• **Work task**
Produce word for word the lines of the data below running from the one that has "sacristanes y salteadores de caminos." to the one that has "comía, juntamente con", inclusive, and no others.

· · · · · · ·

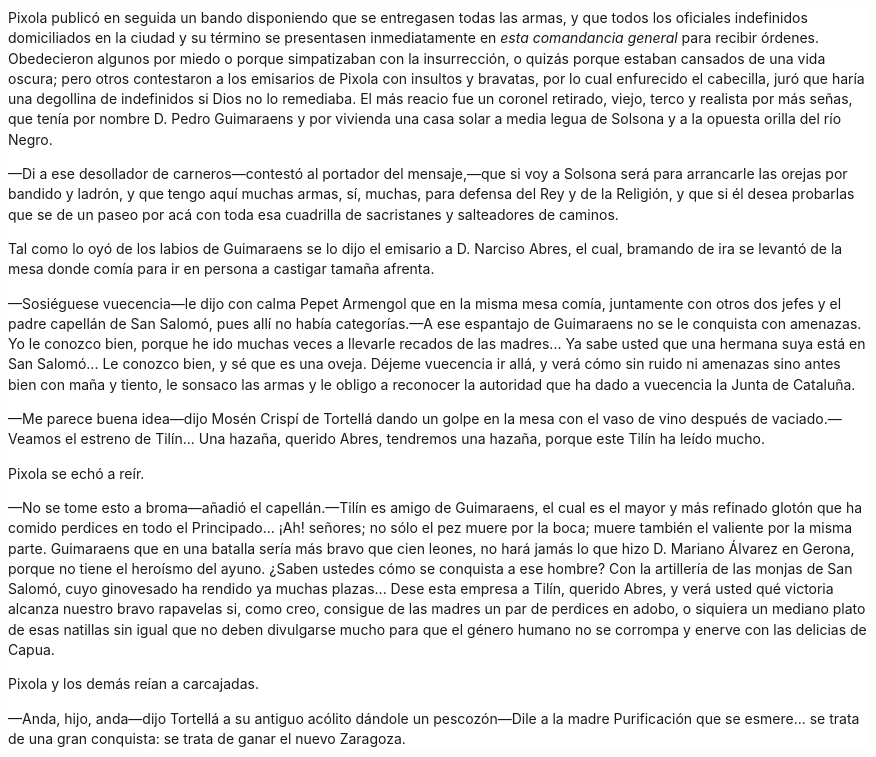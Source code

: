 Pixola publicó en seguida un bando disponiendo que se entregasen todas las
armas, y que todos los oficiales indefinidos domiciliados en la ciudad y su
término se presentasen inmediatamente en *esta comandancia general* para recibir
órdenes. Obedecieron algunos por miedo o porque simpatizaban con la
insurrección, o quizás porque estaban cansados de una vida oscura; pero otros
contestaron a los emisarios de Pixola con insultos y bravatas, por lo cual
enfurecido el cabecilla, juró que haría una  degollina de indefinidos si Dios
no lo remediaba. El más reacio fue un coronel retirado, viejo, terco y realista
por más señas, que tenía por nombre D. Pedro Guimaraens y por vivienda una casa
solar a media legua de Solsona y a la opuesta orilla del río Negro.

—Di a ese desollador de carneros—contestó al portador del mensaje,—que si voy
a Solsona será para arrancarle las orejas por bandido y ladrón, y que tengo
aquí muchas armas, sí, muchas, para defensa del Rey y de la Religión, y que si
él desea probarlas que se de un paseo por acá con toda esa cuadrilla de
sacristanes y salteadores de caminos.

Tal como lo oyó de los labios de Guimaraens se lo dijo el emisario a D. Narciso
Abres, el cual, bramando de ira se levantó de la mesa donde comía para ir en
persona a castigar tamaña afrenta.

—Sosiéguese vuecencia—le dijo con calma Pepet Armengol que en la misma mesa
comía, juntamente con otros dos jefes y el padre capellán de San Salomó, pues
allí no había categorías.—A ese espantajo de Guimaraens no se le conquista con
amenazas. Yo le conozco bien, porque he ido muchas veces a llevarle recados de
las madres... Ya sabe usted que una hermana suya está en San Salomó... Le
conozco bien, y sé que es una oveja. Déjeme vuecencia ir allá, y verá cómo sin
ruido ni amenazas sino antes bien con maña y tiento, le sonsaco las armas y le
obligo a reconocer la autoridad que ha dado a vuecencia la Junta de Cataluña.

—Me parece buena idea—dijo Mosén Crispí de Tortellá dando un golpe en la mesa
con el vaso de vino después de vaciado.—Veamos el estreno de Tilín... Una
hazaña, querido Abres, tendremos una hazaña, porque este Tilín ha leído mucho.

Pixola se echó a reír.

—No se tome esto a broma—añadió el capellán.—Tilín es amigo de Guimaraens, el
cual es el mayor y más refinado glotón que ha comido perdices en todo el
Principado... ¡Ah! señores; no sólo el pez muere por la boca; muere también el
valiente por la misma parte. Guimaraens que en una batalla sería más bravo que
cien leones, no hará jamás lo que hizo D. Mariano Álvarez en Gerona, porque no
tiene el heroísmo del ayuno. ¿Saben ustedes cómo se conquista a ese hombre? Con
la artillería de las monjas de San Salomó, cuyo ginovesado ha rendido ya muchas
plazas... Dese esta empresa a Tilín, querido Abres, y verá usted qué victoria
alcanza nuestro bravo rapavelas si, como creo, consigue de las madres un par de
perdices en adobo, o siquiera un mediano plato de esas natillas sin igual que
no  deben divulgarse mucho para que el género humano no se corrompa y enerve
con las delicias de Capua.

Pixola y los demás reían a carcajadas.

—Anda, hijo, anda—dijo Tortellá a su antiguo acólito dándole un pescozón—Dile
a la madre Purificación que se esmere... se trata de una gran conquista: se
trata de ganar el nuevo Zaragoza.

· · · · · · ·

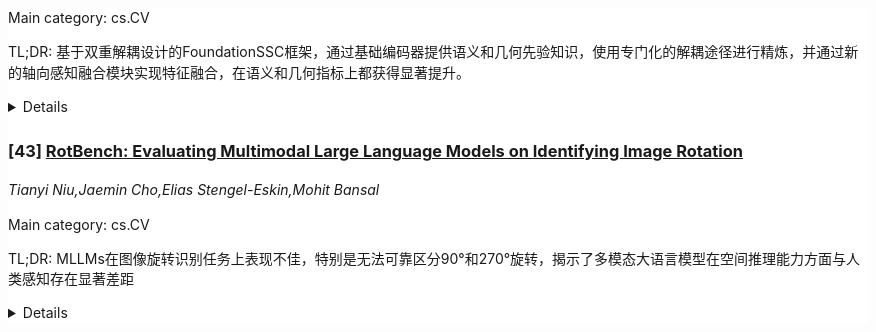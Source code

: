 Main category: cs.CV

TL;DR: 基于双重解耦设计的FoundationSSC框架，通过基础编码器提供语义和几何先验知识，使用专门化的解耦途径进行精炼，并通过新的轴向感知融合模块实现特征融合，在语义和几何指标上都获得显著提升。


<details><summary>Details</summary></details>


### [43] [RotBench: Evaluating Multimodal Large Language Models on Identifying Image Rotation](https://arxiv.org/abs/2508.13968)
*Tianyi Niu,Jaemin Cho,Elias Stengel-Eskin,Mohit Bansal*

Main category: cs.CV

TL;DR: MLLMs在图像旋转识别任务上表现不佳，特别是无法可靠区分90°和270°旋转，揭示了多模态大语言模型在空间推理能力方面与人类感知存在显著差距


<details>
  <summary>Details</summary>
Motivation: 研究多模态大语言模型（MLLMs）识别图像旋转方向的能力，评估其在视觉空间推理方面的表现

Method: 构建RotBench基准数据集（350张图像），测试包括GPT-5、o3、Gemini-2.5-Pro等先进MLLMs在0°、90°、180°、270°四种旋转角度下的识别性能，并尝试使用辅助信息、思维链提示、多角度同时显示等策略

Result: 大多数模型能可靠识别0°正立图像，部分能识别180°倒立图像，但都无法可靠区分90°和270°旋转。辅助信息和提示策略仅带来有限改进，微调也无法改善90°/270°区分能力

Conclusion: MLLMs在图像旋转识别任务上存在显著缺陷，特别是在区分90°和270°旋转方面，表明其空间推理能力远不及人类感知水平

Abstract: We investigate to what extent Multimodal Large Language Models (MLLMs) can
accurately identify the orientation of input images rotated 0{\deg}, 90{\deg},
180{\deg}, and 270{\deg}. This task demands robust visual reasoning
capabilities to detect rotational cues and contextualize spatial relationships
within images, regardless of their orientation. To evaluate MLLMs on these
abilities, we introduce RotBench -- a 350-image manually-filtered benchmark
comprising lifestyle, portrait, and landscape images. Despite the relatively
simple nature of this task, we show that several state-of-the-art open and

· · · · · · ·

• **Answer box**
sacristanes y salteadores de caminos.

Tal como lo oyó de los labios de Guimaraens se lo dijo el emisario a D. Narciso
Abres, el cual, bramando de ira se levantó de la mesa donde comía para ir en
persona a castigar tamaña afrenta.

—Sosiéguese vuecencia—le dijo con calma Pepet Armengol que en la misma mesa
comía, juntamente con otros dos jefes y el padre capellán de San Salomó, pues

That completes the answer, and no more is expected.